Although the company declined to disclose statistics for company-wide gender distribution in technical versus nontechnical jobs, a boardroom with gender parity is rare, even outside of tech.
The three Switch executives interviewed for this story said credit for the company’s balance among its highest-ranking executives belongs to the company’s CEO rather than any official initiative to promote gender equity.
Overgaard said by prioritizing talent and creating a meritocratic work environment, Switch founder Rob Roy created a company culture in which gender is irrelevant.
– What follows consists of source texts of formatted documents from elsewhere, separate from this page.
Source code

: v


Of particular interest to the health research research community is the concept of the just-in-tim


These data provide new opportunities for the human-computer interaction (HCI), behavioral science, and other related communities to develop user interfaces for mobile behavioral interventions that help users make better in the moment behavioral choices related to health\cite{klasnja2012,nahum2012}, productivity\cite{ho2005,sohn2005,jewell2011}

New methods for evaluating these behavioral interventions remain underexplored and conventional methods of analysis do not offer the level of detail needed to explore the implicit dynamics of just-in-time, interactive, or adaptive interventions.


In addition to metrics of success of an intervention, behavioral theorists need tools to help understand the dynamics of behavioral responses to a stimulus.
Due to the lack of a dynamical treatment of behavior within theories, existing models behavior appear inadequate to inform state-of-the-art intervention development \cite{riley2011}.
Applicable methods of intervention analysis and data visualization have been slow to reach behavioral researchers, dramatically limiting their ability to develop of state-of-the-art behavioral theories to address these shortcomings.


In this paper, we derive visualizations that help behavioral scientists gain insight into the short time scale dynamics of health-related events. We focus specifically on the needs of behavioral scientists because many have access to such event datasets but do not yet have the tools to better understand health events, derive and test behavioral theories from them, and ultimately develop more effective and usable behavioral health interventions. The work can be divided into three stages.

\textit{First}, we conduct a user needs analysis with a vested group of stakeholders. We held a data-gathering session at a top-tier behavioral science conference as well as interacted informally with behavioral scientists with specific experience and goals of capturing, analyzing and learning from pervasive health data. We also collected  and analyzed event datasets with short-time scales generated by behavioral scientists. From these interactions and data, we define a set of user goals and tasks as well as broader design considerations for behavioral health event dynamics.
Roy “doesn’t walk through life going, ‘Are they male or female?’ ” Overgaard said. “He walks through life looking for, or seeing, innate talent. ‘Can this person problem solve? Can this person lead? Can this person communicate? Can they get results?’”
Experts say tech’s gender problems stem from a web of factors, including — but hardly limited to — workplace environment. The industry-wide imbalance begins much earlier, with education and perception of what constitutes appropriate work for women.
But culture can make a difference, said Joan Williams, author of “What Works for Women at Work” and director of the Center for WorkLife Law at the University of California, Hastings College of the Law.
“It depends, from firm to firm, but in computer science (the gap is) a combination of a dearth of applicants and a hostile environment for women, which leads to a higher level of attrition,” Williams said.
At Switch, Young is in charge of sales and works closely with other firms. She got her first job in tech during the dot-com boom in the 1990s and has seen firsthand how gender bias can run rampant in environments that allow it. Her first boss, a woman, wanted to give other women a chance to break into the industry.
“She was replaced by a man who thought I had no business in technology,” Young said.
The gender gap develops as early as high school. The 2015 U.S. News/Raytheon STEM Index found large disparities in the interests of high school students based on their genders. Thirty-one percent of high school boys said they were interested in engineering, compared with 3 percent of girls. Fifteen percent of high school boys reported interest in technology, compared with 2 percent of girls.
Overgaard, who holds the playful title of executive vice president of awesomeness, said the industry-wide gender gap has persisted in large part as the result of a “historic groove line” that for many years did not encourage women to pursue education or employment in STEM fields.
That was obvious in nearly every technology class Switch executive Lesley McVay attended at the University of California, Riverside, where she earned a minor in computer science.
“They were certainly much more male dominated,” she said.
McVay, who has two female team members and oversees the company’s facilities, echoed the sentiment that Roy, the company’s CEO and founder, has been able to correct that at Switch.
“We are able to find women who are really able to stand up and perform in the roles they are given,” McVay said. “I think he really trusts us.”
Still, executives at Switch can’t shield themselves from the larger industry.
“Even now, I walk into meetings with clients and I’m the only woman in the room,” Young said.
Overgaard, who mentors several students, recalled meeting an eighth-grader who was being taught code. She was so good, Overgaard said, she almost was ready to be hired.
“When you have a coding mindset, you’re a rock star,” Overgaard said. “You can start tomorrow.”